Adaptability is not a pending thought, only a must
Should the storm sweep familiarity away. The new dog
Dish will need some getting used to. Food accelerates

The process when a hunger arises. I, being cursed at times
With the human state of mind, foresee the abhorrent diffi-
Culty with that which forces me into the cavernous unknown.
Take the fire which consumed my apartment and belongings
Two weeks ago: The dogs had no second thoughts following

Me wherever it was we had to go. Mealtime for them would
Still be served at 2:30 in the afternoon—chicken spread over
Kibbles and Bits. I made sure their menu was secure. For me,
However, things have not been so easy. The other day, situated
In my new place and having spilled coffee on the kitchen floor, I

Remembered that I need to replace the bucket and mop. Then
I got to thinking about those photos and letters, all those fond
Memories lost. Oh, and crap, I forgot to notify the utilities, the
Bank, Social Security, the insurance company and the VA of my
Address change. I’m getting too old for this shit, and find it

Difficult keeping up with all of this. Mostly, given my age and
Tenuous physical condition, I worry about my dogs. They look
Up to me expecting consistency, unaware of life’s inevitable
And unpredictable changes to come. What do they care if I
Clean up spilled coffee with a mop and bucket or use paper

Towels instead? Damn, forgot the paper towels! That’s another
Thing I need to add that to my list!


Chris Hanch 4-11-17 

Monday, April 10, 2017

Had Things Turned Out Differently


Had I awoken today vacationing at the Grand Canyon,
I would have paid more attention to the sun. Where
Would the grandness be had the light not shown the
Geologic depths of reality?

Had I been jammed up in rush-hour on I-70, my thoughts
Would not have been on the plight of the Syrian refugees.
Hunger and suffering never dissipate just because you
Have to be somewhere else on time.

Had Beethoven not endured the loss of hearing, there may
Have been a few more symphonies. But then again, one or
Two fewer may have also been in the realm of possibility.
Today, had I arisen a few years younger and

More able to venture out and about, I may have filled in the
Blanks of my life somewhere in between The Grand Canyon
And Syria. I would definitely avoid I-70 between the rush
Hours of 7 and 9 AM. So, given my limited capabilities and

With a measure of gratitude, I shall sit with my infirmities
Absorbing some golden rays of light and warmth from the sun
While sipping my morning coffee, listening to what Beethoven
Had managed to compose as his symphonic legacy.
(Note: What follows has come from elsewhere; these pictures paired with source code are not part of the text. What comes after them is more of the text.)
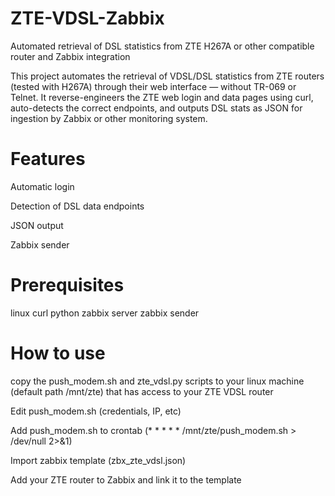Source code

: # ZTE-VDSL-Zabbix
Automated retrieval of DSL statistics from ZTE H267A or other compatible router and Zabbix integration

This project automates the retrieval of VDSL/DSL statistics from ZTE routers (tested with H267A) through their web interface — without TR-069 or Telnet.
It reverse-engineers the ZTE web login and data pages using curl, auto-detects the correct endpoints, and outputs DSL stats as JSON for ingestion by Zabbix or other monitoring system.

# Features
Automatic login

Detection of DSL data endpoints

JSON output

Zabbix sender

# Prerequisites
linux
curl
python
zabbix server
zabbix sender

# How to use
copy the push_modem.sh and zte_vdsl.py scripts to your linux machine (default path /mnt/zte) that has access to your ZTE VDSL router

Edit push_modem.sh (credentials, IP, etc)

Add push_modem.sh to crontab (* * * * * /mnt/zte/push_modem.sh > /dev/null 2>&1)

Import zabbix template (zbx_zte_vdsl.json)

Add your ZTE router to Zabbix and link it to the template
Had I been of optimal age and physical conditioning, I realize
That even then there was never anything I could have done to
Affect a satisfactory outcome over the Syrian refugee disaster.
That goddamn history will relentlessly continue to piss me off.


Chris Hanch 4-10-17

Sunday, April 9, 2017

A Snapshot of Springtime


Sometimes it’s the flowers on a fine and breezy spring
Day; sometimes a blossoming tree. For me at least, it
could be a waggy-tailed puppy, or better yet a child at
Play which brings a smile. I am taken with the simplicity

And necessity of play, and to curiosity—the wonderment
And thrill of skipping rope and merry-go-rounds. Perhaps
There is still this longing for the perfect place in time, the
Need to reunite with the carefree child we long ago used

To be. It becomes more prevalent as we grow old, wanting
Again to feel that emotional energy for life which has over
Time diminished with our burgeoning days of wrinkled gray.
Years ago, I was in a park on a bright and sunny spring day.

I had my camera in hand while watching children at play. A
Gleeful young girl of eight or nine years old, I’d say, came
Over to me smiling. She was the first to speak, asking me,
Take my picture, please.” (This was in the days where it

Could take days before any results could be seen.) “Take my
Picture, please.” We both knew that she would never get to
See the picture I took of her giggling giddily as she did. What’s
More, I could tell that it didn’t seem to concern her in the least.

Take my picture, please,” spoke clearly to me as could be.
Years latter, that image is still imprinted vividly in my mind—
The sweetest vision of springtime and the boundless beauty
Of youth. “Take my picture, please. As I was then, held now

In this photograph, I’ll forever be…Remember me.”


Chris Hanch 4-9-17

Saturday, April 8, 2017

As Seen on TV


Several months back I saw Robert Redford and Robert De Niro
live on TV. President Obama awarded them The Presidential Medal
of Freedom. I was shocked to see how old they had become. I grew
up watching these virile and macho-manly men on stage and screen.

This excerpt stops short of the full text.